**Work order:** With the pictures omitted, repeat exactly the lines below starting with the line that has "비교(타입 자동 변환, 추천X) |" and going on through the line that has "5. What is meant by threat hunting".

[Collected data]
=======

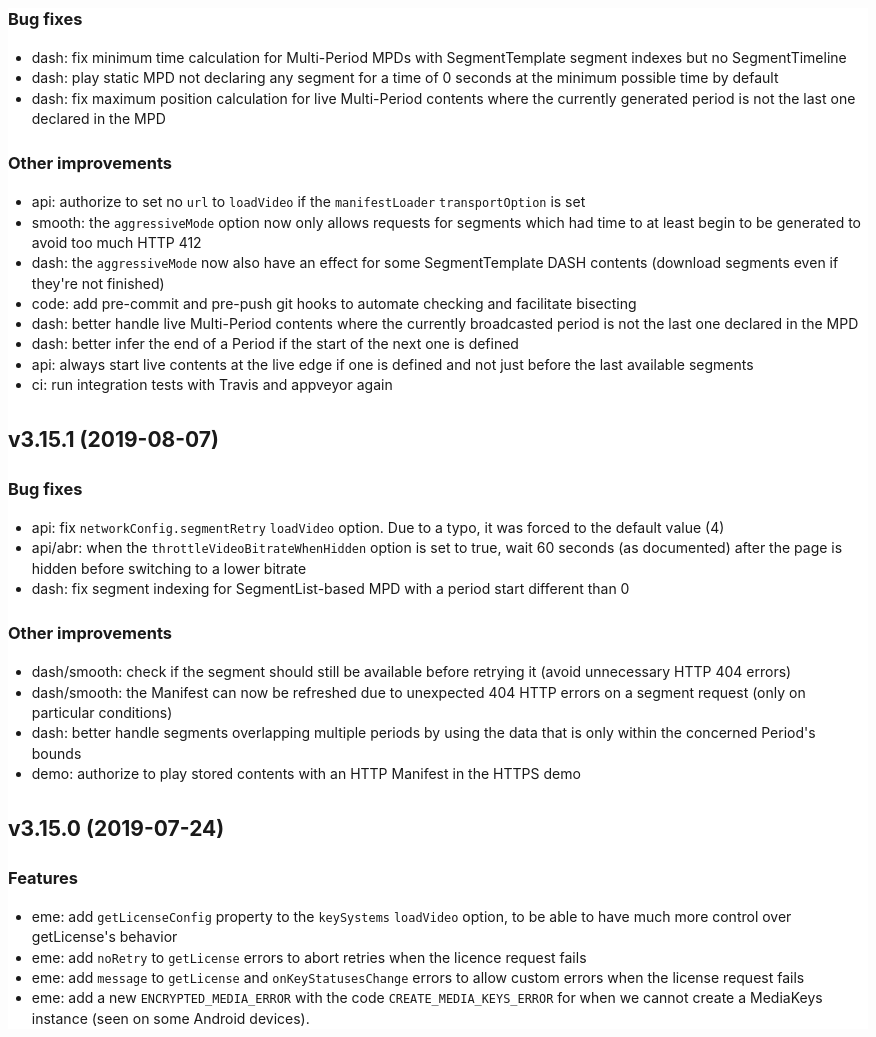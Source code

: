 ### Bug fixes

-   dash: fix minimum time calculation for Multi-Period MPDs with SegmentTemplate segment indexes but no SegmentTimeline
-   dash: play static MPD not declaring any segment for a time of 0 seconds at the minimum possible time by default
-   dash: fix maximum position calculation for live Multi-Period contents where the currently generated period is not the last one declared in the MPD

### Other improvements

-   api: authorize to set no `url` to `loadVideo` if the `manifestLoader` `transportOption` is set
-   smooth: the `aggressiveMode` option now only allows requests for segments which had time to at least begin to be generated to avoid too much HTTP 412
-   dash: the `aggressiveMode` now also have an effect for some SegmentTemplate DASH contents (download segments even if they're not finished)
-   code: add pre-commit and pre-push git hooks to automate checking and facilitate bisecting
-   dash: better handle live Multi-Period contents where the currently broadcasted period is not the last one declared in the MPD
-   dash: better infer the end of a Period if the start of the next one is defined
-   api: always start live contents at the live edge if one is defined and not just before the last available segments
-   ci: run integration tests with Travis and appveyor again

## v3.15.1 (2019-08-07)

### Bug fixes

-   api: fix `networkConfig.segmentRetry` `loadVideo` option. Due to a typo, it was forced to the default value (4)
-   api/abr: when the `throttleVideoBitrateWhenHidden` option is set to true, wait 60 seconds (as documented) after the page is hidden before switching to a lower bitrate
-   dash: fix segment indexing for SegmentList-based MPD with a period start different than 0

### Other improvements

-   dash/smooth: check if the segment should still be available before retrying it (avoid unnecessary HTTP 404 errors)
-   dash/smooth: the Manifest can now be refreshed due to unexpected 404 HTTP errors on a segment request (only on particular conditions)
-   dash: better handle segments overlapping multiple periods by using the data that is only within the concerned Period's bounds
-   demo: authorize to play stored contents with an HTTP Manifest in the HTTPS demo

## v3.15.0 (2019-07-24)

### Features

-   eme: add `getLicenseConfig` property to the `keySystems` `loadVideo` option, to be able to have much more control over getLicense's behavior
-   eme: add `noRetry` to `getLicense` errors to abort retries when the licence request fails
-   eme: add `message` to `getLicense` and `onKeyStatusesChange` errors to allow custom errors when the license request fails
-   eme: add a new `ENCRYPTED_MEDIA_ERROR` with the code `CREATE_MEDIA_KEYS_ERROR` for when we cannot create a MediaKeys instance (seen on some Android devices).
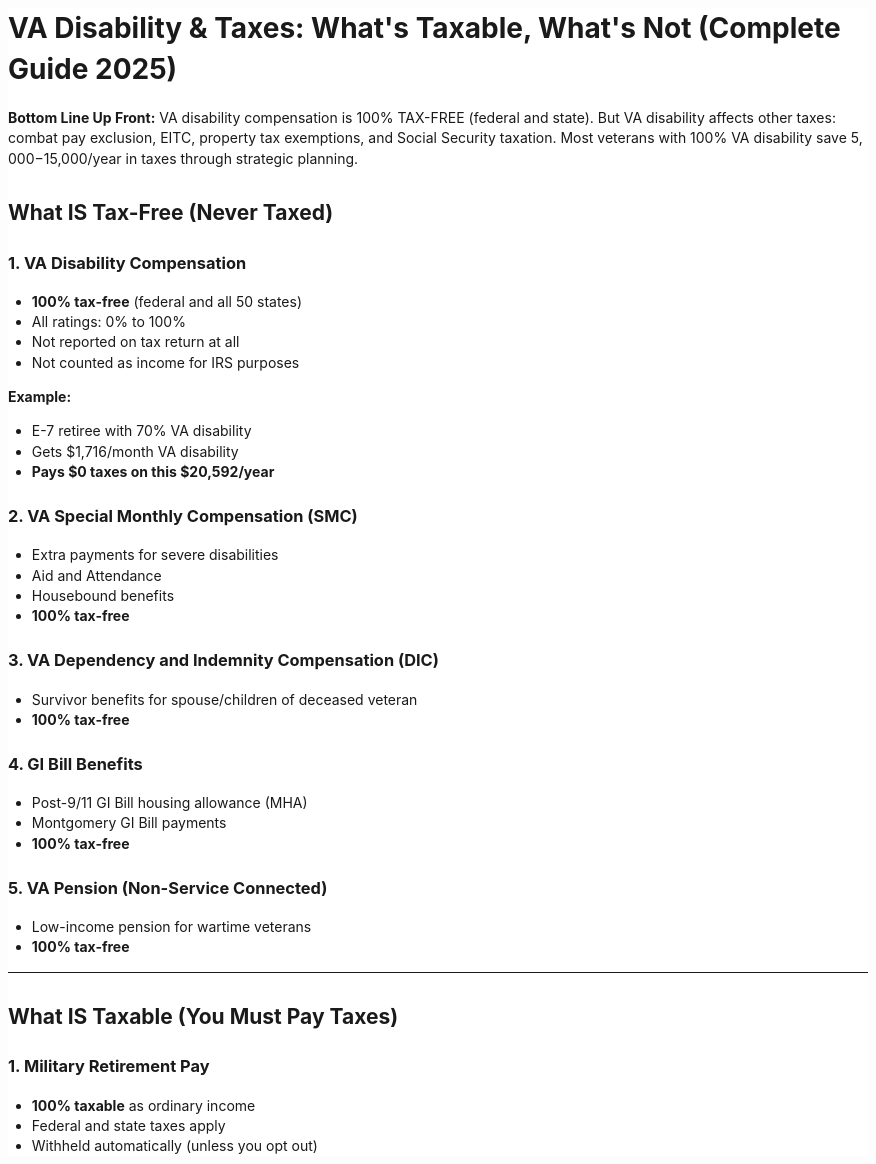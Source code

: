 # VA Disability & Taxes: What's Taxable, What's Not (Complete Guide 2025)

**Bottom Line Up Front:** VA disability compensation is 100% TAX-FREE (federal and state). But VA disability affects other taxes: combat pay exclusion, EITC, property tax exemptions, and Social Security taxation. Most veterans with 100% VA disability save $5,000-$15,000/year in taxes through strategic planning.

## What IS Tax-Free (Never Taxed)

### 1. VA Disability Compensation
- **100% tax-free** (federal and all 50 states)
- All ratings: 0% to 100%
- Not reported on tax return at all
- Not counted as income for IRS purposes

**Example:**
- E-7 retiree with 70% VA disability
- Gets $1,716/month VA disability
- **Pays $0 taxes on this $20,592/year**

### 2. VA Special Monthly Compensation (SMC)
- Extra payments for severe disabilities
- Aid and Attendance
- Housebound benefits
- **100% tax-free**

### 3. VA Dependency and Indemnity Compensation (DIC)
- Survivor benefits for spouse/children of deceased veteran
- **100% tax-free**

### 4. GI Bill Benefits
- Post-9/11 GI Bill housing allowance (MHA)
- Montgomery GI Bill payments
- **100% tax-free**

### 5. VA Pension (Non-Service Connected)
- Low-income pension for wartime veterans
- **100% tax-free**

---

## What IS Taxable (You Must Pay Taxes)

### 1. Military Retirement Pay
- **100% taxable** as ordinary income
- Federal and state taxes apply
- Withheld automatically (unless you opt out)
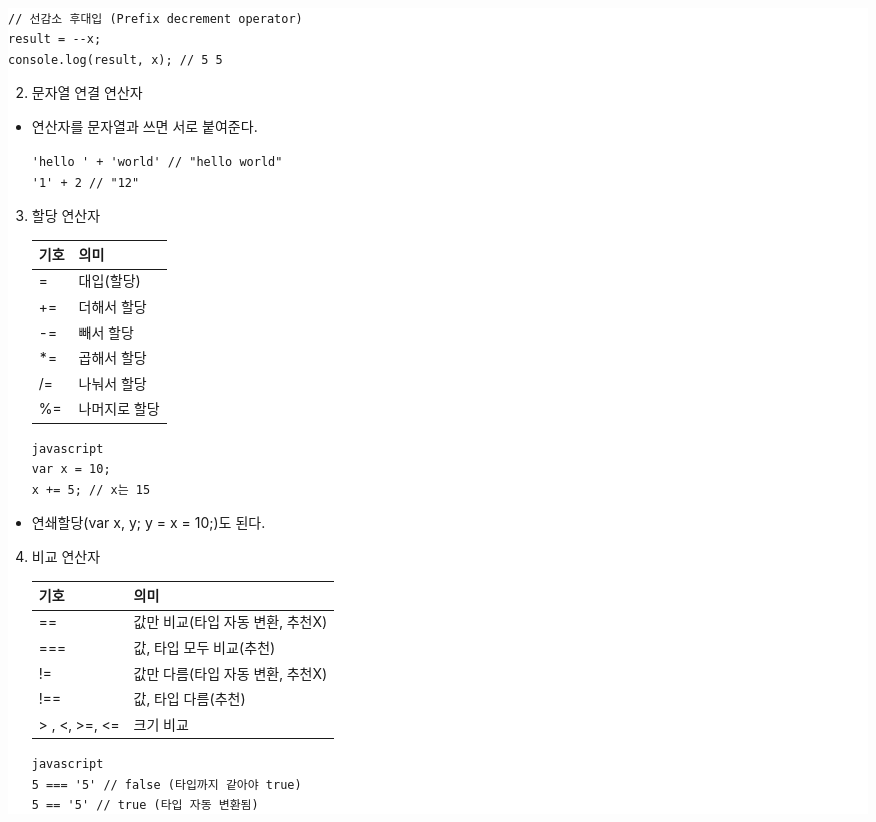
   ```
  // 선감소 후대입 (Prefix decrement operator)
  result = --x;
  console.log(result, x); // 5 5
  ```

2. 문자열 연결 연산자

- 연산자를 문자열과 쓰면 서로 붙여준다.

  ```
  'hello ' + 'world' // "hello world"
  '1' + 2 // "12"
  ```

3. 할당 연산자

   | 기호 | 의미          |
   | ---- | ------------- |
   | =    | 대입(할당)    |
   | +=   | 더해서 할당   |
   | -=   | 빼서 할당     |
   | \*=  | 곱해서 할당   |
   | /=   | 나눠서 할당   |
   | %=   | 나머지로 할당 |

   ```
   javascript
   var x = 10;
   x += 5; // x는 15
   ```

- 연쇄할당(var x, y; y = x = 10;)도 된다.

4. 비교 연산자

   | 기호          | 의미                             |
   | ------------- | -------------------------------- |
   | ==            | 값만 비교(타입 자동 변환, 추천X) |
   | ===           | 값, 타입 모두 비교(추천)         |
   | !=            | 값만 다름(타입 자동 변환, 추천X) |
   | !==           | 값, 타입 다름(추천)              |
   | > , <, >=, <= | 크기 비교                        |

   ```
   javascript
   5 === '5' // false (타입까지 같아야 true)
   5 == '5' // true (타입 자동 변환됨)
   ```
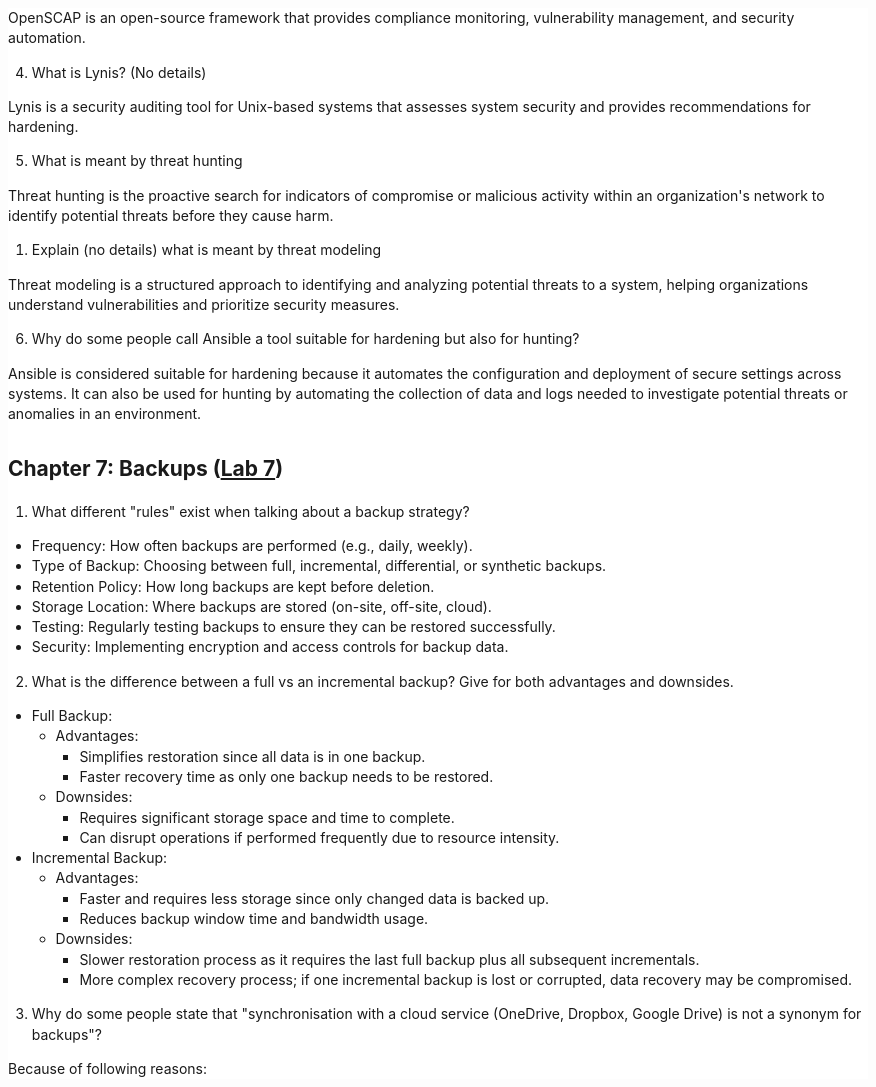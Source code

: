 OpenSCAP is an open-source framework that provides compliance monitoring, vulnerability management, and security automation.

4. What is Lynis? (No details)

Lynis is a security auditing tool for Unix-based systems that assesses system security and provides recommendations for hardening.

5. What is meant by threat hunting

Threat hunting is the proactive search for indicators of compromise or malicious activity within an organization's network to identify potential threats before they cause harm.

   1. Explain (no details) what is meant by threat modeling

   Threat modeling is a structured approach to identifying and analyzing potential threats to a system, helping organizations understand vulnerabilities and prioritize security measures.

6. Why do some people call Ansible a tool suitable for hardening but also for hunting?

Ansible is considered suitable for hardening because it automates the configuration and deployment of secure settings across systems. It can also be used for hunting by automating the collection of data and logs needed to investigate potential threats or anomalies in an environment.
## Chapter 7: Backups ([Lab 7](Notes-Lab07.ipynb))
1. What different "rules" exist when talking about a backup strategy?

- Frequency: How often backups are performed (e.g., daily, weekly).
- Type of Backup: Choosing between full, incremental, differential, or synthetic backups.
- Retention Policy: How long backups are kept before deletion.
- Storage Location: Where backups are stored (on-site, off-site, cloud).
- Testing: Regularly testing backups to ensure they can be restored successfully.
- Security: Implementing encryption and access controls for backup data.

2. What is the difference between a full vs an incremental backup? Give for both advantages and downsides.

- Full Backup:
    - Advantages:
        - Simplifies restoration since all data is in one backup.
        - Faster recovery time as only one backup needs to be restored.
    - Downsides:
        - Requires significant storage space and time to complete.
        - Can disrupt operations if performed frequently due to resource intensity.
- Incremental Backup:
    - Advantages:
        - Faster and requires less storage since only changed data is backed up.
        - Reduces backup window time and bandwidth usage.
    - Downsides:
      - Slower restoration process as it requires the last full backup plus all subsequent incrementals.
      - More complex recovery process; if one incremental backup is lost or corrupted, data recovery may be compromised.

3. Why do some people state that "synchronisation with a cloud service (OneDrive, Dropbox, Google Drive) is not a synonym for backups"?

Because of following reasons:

=======

**Solution for this task:**
   | ==            | 값만 비교(타입 자동 변환, 추천X) |
   | ===           | 값, 타입 모두 비교(추천)         |
   | !=            | 값만 다름(타입 자동 변환, 추천X) |
   | !==           | 값, 타입 다름(추천)              |
   | > , <, >=, <= | 크기 비교                        |

   ```
   javascript
   5 === '5' // false (타입까지 같아야 true)
   5 == '5' // true (타입 자동 변환됨)
   ```
Source code

: OpenSCAP is an open-source framework that provides compliance monitoring, vulnerability management, and security automation.

4. What is Lynis? (No details)

Lynis is a security auditing tool for Unix-based systems that assesses system security and provides recommendations for hardening.

5. What is meant by threat hunting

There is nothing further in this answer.